Unisphere: Biggest World on Earth
A film by the United States Steel Corporation showing the construction of the Unisphere, “the largest globe in the world”, for which they provided the raw material. This one includes footage from earlier world expos but neglects to mention that the Exposition Universelle had a very large globe of its own. The Unisphere was one of the few surviving features from the 1964 expo until its destruction in 1997 by an alien trying to flee the Earth in a flying saucer.


Sinclair at the World’s Fair
The fair seen through the eyes of Sinclair Petroleum and their dinosaur-brand gas station.


World’s Fair Night Aerials
Raw aerial footage of the fair at night.

Expo 67, Montreal


Expo 67
The Montreal Exposition filmed by Henry Charles Fleischer. All shaky hand-held shots but high-quality footage. Ten years later, Robert Altman used the run-down remains of some of these buildings for Quintet, a science-fiction film about a futuristic ruin filled with the survivors of a new ice age.

Expo 70, Osaka


Expo 70 d’Osaka au Japon
A 50-minute Canadian documentary (with French narration) about the Japanese event. The Osaka exposition has more cult value than most. Justin Wright has been performing his own brand of kosmische musik as Expo ’70 for several years, while this film is one of many posted at a YouTube channel devoted to different aspects of the exposition.

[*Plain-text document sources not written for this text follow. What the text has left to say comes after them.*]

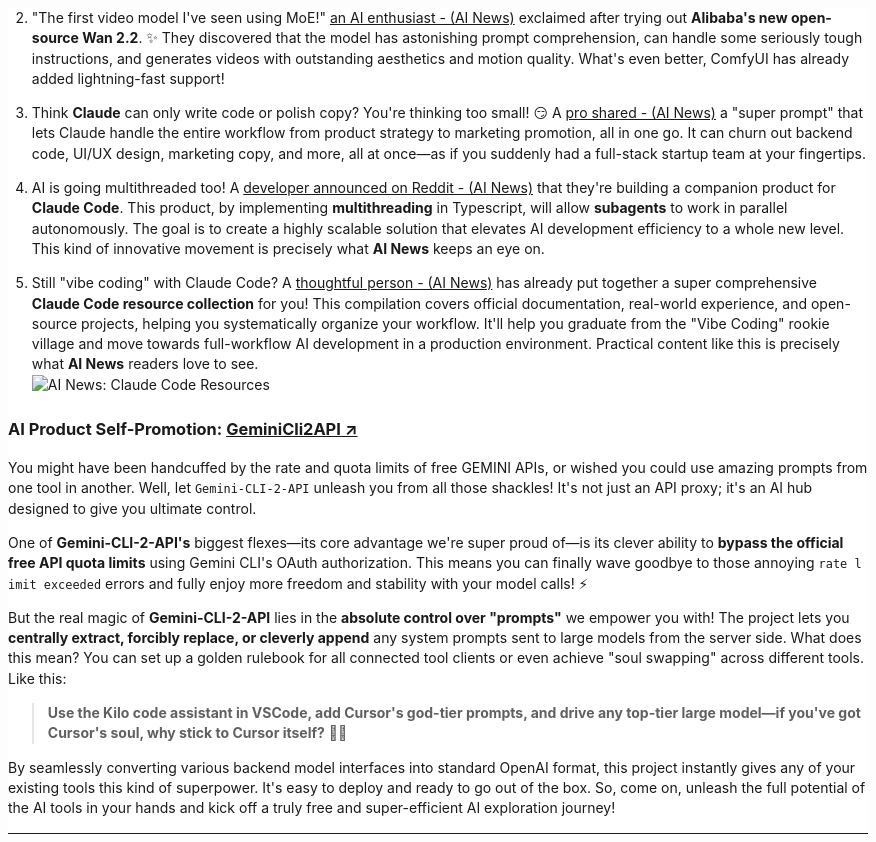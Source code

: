 2.  "The first video model I've seen using MoE!" [an AI enthusiast - (AI News)](https://x.com/op7418/status/1949831628244525088) exclaimed after trying out **Alibaba's new open-source Wan 2.2**. ✨ They discovered that the model has astonishing prompt comprehension, can handle some seriously tough instructions, and generates videos with outstanding aesthetics and motion quality. What's even better, ComfyUI has already added lightning-fast support!

3.  Think **Claude** can only write code or polish copy? You're thinking too small! 😏 A [pro shared - (AI News)](https://x.com/tuturetom/status/1949653760571052486) a "super prompt" that lets Claude handle the entire workflow from product strategy to marketing promotion, all in one go. It can churn out backend code, UI/UX design, marketing copy, and more, all at once—as if you suddenly had a full-stack startup team at your fingertips.<br/> <video src="https://cdn.jsdmirror.com/gh/justlovemaki/imagehub@main/images/2025/07/news_01k18y2ye1fwsrkwqs9rnzm7zz.mp4" controls="controls" width="100%"></video>

4.  AI is going multithreaded too! A [developer announced on Reddit - (AI News)](https://www.reddit.com/r/artificial/comments/1mb3zy1/claude_code_x_multithreading/) that they're building a companion product for **Claude Code**. This product, by implementing **multithreading** in Typescript, will allow **subagents** to work in parallel autonomously. The goal is to create a highly scalable solution that elevates AI development efficiency to a whole new level. This kind of innovative movement is precisely what **AI News** keeps an eye on.

5.  Still "vibe coding" with Claude Code? A [thoughtful person - (AI News)](https://x.com/shao__meng/status/1949623819645378959) has already put together a super comprehensive **Claude Code resource collection** for you! This compilation covers official documentation, real-world experience, and open-source projects, helping you systematically organize your workflow. It'll help you graduate from the "Vibe Coding" rookie village and move towards full-workflow AI development in a production environment. Practical content like this is precisely what **AI News** readers love to see.<br/>![AI News: Claude Code Resources](https://cdn.jsdmirror.com/gh/justlovemaki/imagehub@main/images/2025/07/news_01k18y335gezst3ysfye2pp6pq.avif)<br/>

### **AI Product Self-Promotion: [GeminiCli2API ↗️](https://github.com/justlovemaki/Gemini-CLI-2-API)**

You might have been handcuffed by the rate and quota limits of free GEMINI APIs, or wished you could use amazing prompts from one tool in another. Well, let `Gemini-CLI-2-API` unleash you from all those shackles! It's not just an API proxy; it's an AI hub designed to give you ultimate control.

One of **Gemini-CLI-2-API's** biggest flexes—its core advantage we're super proud of—is its clever ability to **bypass the official free API quota limits** using Gemini CLI's OAuth authorization. This means you can finally wave goodbye to those annoying `rate limit exceeded` errors and fully enjoy more freedom and stability with your model calls! ⚡️

But the real magic of **Gemini-CLI-2-API** lies in the **absolute control over "prompts"** we empower you with! The project lets you **centrally extract, forcibly replace, or cleverly append** any system prompts sent to large models from the server side. What does this mean? You can set up a golden rulebook for all connected tool clients or even achieve "soul swapping" across different tools. Like this:

> **Use the Kilo code assistant in VSCode, add Cursor's god-tier prompts, and drive any top-tier large model—if you've got Cursor's soul, why stick to Cursor itself?** 🧠✨

By seamlessly converting various backend model interfaces into standard OpenAI format, this project instantly gives any of your existing tools this kind of superpower. It's easy to deploy and ready to go out of the box. So, come on, unleash the full potential of the AI tools in your hands and kick off a truly free and super-efficient AI exploration journey!

---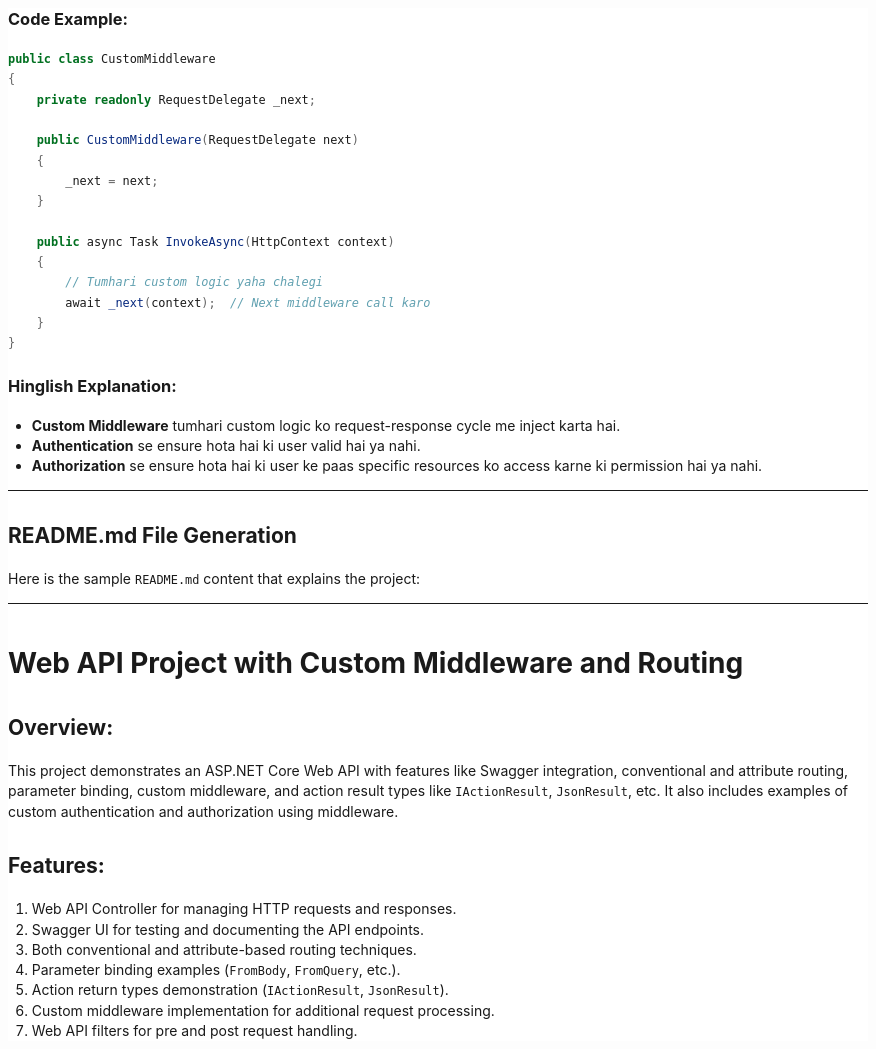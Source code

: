 ### Code Example:
```csharp
public class CustomMiddleware
{
    private readonly RequestDelegate _next;

    public CustomMiddleware(RequestDelegate next)
    {
        _next = next;
    }

    public async Task InvokeAsync(HttpContext context)
    {
        // Tumhari custom logic yaha chalegi
        await _next(context);  // Next middleware call karo
    }
}
```

### Hinglish Explanation:
- **Custom Middleware** tumhari custom logic ko request-response cycle me inject karta hai.
- **Authentication** se ensure hota hai ki user valid hai ya nahi.
- **Authorization** se ensure hota hai ki user ke paas specific resources ko access karne ki permission hai ya nahi.

---

## README.md File Generation
Here is the sample `README.md` content that explains the project:

---

# Web API Project with Custom Middleware and Routing

## Overview:
This project demonstrates an ASP.NET Core Web API with features like Swagger integration, conventional and attribute routing, parameter binding, custom middleware, and action result types like `IActionResult`, `JsonResult`, etc. It also includes examples of custom authentication and authorization using middleware.

## Features:
1. Web API Controller for managing HTTP requests and responses.
2. Swagger UI for testing and documenting the API endpoints.
3. Both conventional and attribute-based routing techniques.
4. Parameter binding examples (`FromBody`, `FromQuery`, etc.).
5. Action return types demonstration (`IActionResult`, `JsonResult`).
6. Custom middleware implementation for additional request processing.
7. Web API filters for pre and post request handling.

Previously on { feuilleton }
The exposition moiré
Angkor in Paris, 1931
The world of the future
Space Needle USA
A Trip to the Moon, 1901
Le Panorama Exposition Universelle
Exposition cornucopia
The Evanescent City

5 thoughts on “Expositiana”

  1. I went to 2 World’s Fairs–the 2nd was Expo 67 (a few years after ’67) which had a pavilion entitled
    “Le Monde Insolite/It’s A Strange, Strange World” which had

    ORIGINAL killer dolls from BARBARELLA on display along with life-size statues of UFO pilots…

    >”near which stood a semi-abstract statue called Le Phare du Cosmos
    (see http://lemog3d.blogspot.ca/2010/10/un-vestige-dexpo-67-montreal-le-phare.html)
    Within the sloping walls of the pavilion I was exposed to a torrent of glorious nonsense: UFOs, strange creatures, ancient astronauts, unexplained mysteries. I was young; I thought that adults were smart and sensible people; I believed all of it. How could it be false if grown-ups had expended such effort to display it all?”

    Now I have to apparently translate the following…

  2. Wow. I doubt I’ll ever get to see one. The British (or Germans, since Albert was a German prince…) may have invented the concept but Britain managed to get through the whole of the last century without staging a world expo.

    I wonder if the weirdness in Montreal was inspired by Pauwels & Bergier’s Planète magazine, assuming it was known at all in French-Canada? More likely it was just the general taste for crankdom at the time.

  3. Thanks, Paul. No surprise that Belgian comics take an interest in the Atomium. It’s never occurred to me before, but I wonder if the Atomium’s towering presence was an inspiration for Schuiten & Peeters Urbicande “Network”?


    Nearly everything that Schuiten does is architecturally oriented but I can’t think of anything of his that features the Atomium. Seems like an odd omission.

    Meanwhile, Expo 70 was apparently also a setting for a battle between two Japanese monsters, Gamera and Jiger. I’ve not seen the film but I’m amused to read that the Expo board wouldn’t allow the film-makers to destroy any of the buildings.